| Work order |
Retype only what runs from the first line of the records to the line with "For a given", inclusive, and no pictures.

| Pictures paired with source code |

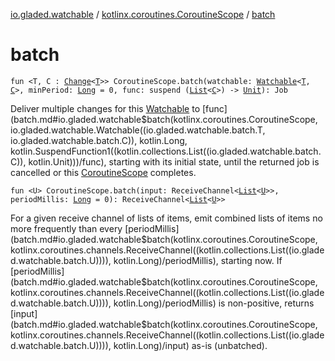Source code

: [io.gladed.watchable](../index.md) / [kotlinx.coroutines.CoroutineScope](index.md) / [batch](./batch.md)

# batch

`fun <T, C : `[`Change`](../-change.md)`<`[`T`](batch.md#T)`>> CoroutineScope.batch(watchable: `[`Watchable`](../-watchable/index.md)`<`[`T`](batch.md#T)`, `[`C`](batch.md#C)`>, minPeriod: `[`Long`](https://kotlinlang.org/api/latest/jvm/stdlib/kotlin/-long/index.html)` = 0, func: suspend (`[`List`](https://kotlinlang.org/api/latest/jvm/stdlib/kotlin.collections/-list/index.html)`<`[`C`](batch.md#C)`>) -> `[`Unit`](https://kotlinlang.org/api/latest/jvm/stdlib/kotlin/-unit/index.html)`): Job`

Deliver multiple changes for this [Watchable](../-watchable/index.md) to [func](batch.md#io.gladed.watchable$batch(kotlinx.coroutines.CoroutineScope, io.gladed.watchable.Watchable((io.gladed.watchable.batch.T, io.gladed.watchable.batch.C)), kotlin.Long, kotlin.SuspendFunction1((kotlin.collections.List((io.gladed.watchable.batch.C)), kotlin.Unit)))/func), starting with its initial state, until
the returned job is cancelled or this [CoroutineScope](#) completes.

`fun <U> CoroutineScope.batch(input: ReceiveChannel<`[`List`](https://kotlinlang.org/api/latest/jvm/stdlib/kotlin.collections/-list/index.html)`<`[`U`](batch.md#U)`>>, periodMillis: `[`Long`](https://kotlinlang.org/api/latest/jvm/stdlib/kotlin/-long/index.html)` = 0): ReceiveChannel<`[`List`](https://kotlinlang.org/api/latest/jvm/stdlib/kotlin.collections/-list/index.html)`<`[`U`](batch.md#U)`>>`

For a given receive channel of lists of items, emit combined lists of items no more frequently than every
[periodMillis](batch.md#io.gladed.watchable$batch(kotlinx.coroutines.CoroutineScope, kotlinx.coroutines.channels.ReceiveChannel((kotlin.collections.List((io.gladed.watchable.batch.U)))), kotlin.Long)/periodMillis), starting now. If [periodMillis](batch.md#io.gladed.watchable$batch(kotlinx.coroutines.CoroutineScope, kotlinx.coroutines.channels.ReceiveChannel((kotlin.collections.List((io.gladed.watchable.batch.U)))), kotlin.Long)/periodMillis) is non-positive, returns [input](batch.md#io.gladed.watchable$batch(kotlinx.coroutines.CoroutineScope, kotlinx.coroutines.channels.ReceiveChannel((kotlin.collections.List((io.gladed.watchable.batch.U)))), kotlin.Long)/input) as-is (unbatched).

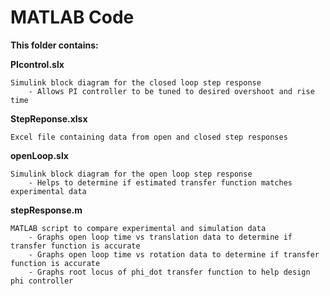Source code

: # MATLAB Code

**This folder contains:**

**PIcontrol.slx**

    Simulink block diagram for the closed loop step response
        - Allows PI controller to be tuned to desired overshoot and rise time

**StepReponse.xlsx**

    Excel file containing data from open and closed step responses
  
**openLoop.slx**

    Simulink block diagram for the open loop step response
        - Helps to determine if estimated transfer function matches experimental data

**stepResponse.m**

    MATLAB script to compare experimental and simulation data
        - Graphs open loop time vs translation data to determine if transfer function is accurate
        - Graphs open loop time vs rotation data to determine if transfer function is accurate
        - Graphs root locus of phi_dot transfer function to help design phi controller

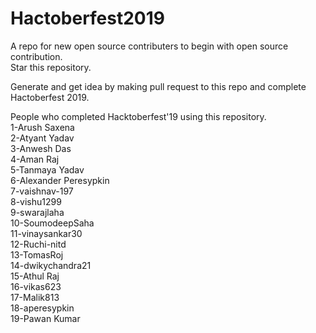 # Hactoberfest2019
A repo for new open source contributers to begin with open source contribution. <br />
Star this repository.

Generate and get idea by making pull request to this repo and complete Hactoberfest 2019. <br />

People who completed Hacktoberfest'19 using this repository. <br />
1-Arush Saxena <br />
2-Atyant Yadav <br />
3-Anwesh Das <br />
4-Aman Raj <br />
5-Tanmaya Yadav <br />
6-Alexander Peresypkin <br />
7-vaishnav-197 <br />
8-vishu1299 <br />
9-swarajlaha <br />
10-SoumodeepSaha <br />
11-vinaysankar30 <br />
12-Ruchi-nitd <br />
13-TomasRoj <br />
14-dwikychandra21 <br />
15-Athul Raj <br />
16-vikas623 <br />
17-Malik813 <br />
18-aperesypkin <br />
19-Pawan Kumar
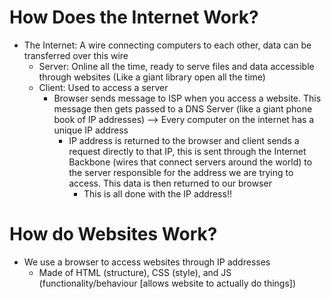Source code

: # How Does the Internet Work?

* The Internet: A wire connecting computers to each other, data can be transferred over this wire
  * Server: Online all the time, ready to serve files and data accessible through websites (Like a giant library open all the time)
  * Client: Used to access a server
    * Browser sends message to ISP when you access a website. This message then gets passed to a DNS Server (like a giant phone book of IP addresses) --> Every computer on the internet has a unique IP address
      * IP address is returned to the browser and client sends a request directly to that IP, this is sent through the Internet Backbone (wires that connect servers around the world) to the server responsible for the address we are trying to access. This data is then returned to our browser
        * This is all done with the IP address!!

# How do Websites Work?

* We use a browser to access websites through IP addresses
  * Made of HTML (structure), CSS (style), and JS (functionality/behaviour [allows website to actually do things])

| Written response |
Source code

: [io.gladed.watchable](../index.md) / [kotlinx.coroutines.CoroutineScope](index.md) / [batch](./batch.md)

# batch

`fun <T, C : `[`Change`](../-change.md)`<`[`T`](batch.md#T)`>> CoroutineScope.batch(watchable: `[`Watchable`](../-watchable/index.md)`<`[`T`](batch.md#T)`, `[`C`](batch.md#C)`>, minPeriod: `[`Long`](https://kotlinlang.org/api/latest/jvm/stdlib/kotlin/-long/index.html)` = 0, func: suspend (`[`List`](https://kotlinlang.org/api/latest/jvm/stdlib/kotlin.collections/-list/index.html)`<`[`C`](batch.md#C)`>) -> `[`Unit`](https://kotlinlang.org/api/latest/jvm/stdlib/kotlin/-unit/index.html)`): Job`

Deliver multiple changes for this [Watchable](../-watchable/index.md) to [func](batch.md#io.gladed.watchable$batch(kotlinx.coroutines.CoroutineScope, io.gladed.watchable.Watchable((io.gladed.watchable.batch.T, io.gladed.watchable.batch.C)), kotlin.Long, kotlin.SuspendFunction1((kotlin.collections.List((io.gladed.watchable.batch.C)), kotlin.Unit)))/func), starting with its initial state, until
the returned job is cancelled or this [CoroutineScope](#) completes.

`fun <U> CoroutineScope.batch(input: ReceiveChannel<`[`List`](https://kotlinlang.org/api/latest/jvm/stdlib/kotlin.collections/-list/index.html)`<`[`U`](batch.md#U)`>>, periodMillis: `[`Long`](https://kotlinlang.org/api/latest/jvm/stdlib/kotlin/-long/index.html)` = 0): ReceiveChannel<`[`List`](https://kotlinlang.org/api/latest/jvm/stdlib/kotlin.collections/-list/index.html)`<`[`U`](batch.md#U)`>>`

For a given receive channel of lists of items, emit combined lists of items no more frequently than every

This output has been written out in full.